Yeah, it’s totally about perspective. When you’re not seeing her outside of being your mother… and we’re more critical of our family.
Yeah and like as a kid, it was wild. My mom was dating some guy and he broke up with her. That night I’d fall asleep to hearing her writing a song about it on piano.
I think all of this is so exciting. I really think it’ll be the start of something great for you. The Golden One is an important special especially considering you’re honoring your mom. I’m excited for you!
Thank you so much.
Of course. What do you really want people to take away from the special?
I went back home and I taped the special at the Flora Bama where I grew up watching my mom play. The show explores a lot of basic comedy things, like growing up in Alabama and my childhood. I find the parallel between mine and my mom’s career and our attempts at making it. The main thing I want people to take away is an interest in going and finding my mom and my aunt’s music. No one ever really got to hear it and I think the world really should hear it. They’re identical twin sisters that played in a band called Syn Twister.
I guess my last question would be: What’s your advice for people from the South coming to LA to pursue show business?

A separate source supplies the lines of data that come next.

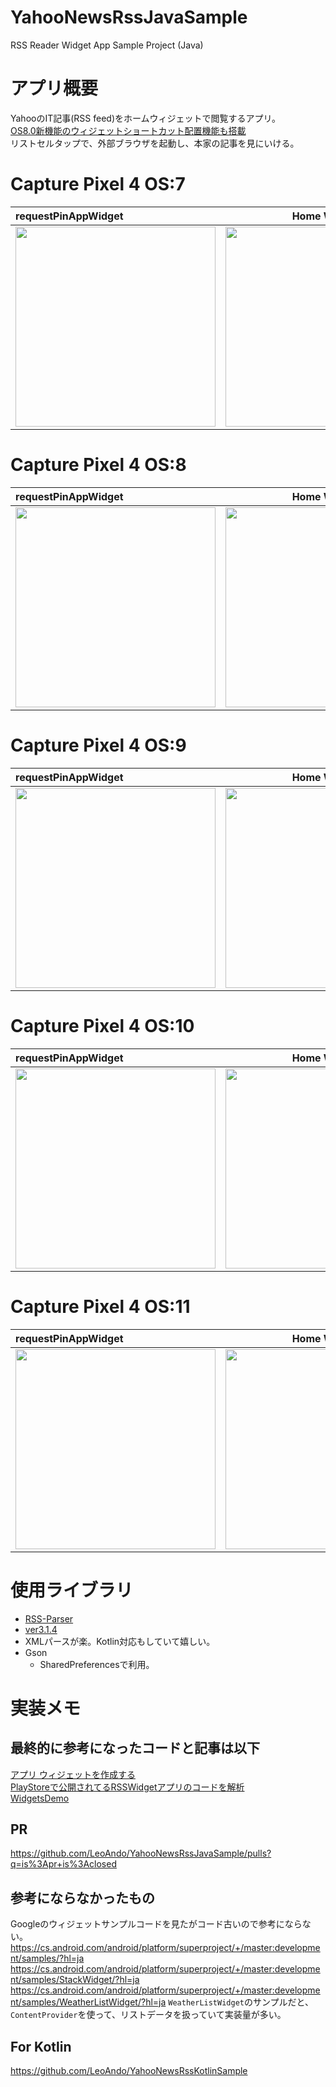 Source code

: # YahooNewsRssJavaSample
RSS Reader Widget App Sample Project (Java)

# アプリ概要

YahooのIT記事(RSS feed)をホームウィジェットで閲覧するアプリ。<br>
[OS8.0新機能のウィジェットショートカット配置機能も搭載](https://developer.android.com/guide/topics/appwidgets#Pinning)<br>
リストセルタップで、外部ブラウザを起動し、本家の記事を見にいける。<br>

# Capture Pixel 4 OS:7

| requestPinAppWidget | Home Widget |
|:---|:---:|
|<img src="https://user-images.githubusercontent.com/16476224/120823869-d4bd3980-c592-11eb-8dde-401192e8a8b1.png" width=320 /> |<img src="https://user-images.githubusercontent.com/16476224/120824484-7ba1d580-c593-11eb-8751-eec8a0bc90af.gif" width=320 /> |

# Capture Pixel 4 OS:8

| requestPinAppWidget | Home Widget |
|:---|:---:|
|<img src="https://user-images.githubusercontent.com/16476224/120824723-adb33780-c593-11eb-9a3b-33a06638c2a7.png" width=320 /> |<img src="https://user-images.githubusercontent.com/16476224/120825266-2c0fd980-c594-11eb-84fe-5364a177c951.gif" width=320 /> |

# Capture Pixel 4 OS:9

| requestPinAppWidget | Home Widget |
|:---|:---:|
|<img src="https://user-images.githubusercontent.com/16476224/120825508-6c6f5780-c594-11eb-8090-f38626e00d21.png" width=320 /> |<img src="https://user-images.githubusercontent.com/16476224/120825991-ec95bd00-c594-11eb-889b-6889963d49dd.gif" width=320 /> |

# Capture Pixel 4 OS:10

| requestPinAppWidget | Home Widget |
|:---|:---:|
|<img src="https://user-images.githubusercontent.com/16476224/120826686-aa20b000-c595-11eb-8fce-5729753ca7fb.png" width=320 /> |<img src="https://user-images.githubusercontent.com/16476224/120826947-e81dd400-c595-11eb-91e7-65db16800277.gif" width=320 /> |

# Capture Pixel 4 OS:11

| requestPinAppWidget | Home Widget |
|:---|:---:|
|<img src="https://user-images.githubusercontent.com/16476224/120827208-2c10d900-c596-11eb-9680-10f2b989eaac.png" width=320 /> |<img src="https://user-images.githubusercontent.com/16476224/120827789-c3762c00-c596-11eb-9578-b50a124f0961.gif" width=320 /> |

# 使用ライブラリ
- [RSS-Parser](https://github.com/prof18/RSS-Parser)
 - [ver3.1.4](https://github.com/prof18/RSS-Parser/releases/tag/3.1.4) 
 - XMLパースが楽。Kotlin対応もしていて嬉しい。
- Gson
  - SharedPreferencesで利用。

# 実装メモ

## 最終的に参考になったコードと記事は以下
[アプリ ウィジェットを作成する](https://developer.android.com/guide/topics/appwidgets?hl=ja)<br>
[PlayStoreで公開されてるRSSWidgetアプリのコードを解析](https://github.com/LeoAndo/YahooNewsRssJavaSample/issues/4)<br>
[WidgetsDemo](https://github.com/sigute/WidgetsDemo)<br>

## PR
https://github.com/LeoAndo/YahooNewsRssJavaSample/pulls?q=is%3Apr+is%3Aclosed

## 参考にならなかったもの
Googleのウィジェットサンプルコードを見たがコード古いので参考にならない。<br>
https://cs.android.com/android/platform/superproject/+/master:development/samples/?hl=ja
https://cs.android.com/android/platform/superproject/+/master:development/samples/StackWidget/?hl=ja
https://cs.android.com/android/platform/superproject/+/master:development/samples/WeatherListWidget/?hl=ja
`WeatherListWidget`のサンプルだと、`ContentProvider`を使って、リストデータを扱っていて実装量が多い。<br>

## For Kotlin
https://github.com/LeoAndo/YahooNewsRssKotlinSample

Just be passionate about it. See things. Watch things and really make things. Don’t come to LA to be an actor if all you really want to do is drive around in a Jeep in the hills. I think that if you really love it, you’ll figure out how to have a career doing it. It takes so much time. I’ve been here thirteen years and things have just finally started to be ok. I’m telling ya, I walked on the stage for my special with a crew of a hundred people with negative four-hundred dollars in my bank account. I had to ask my brothers to send me money on stage so that I’d stop getting overdraft fees! If you’re really passionate about it, it will work out.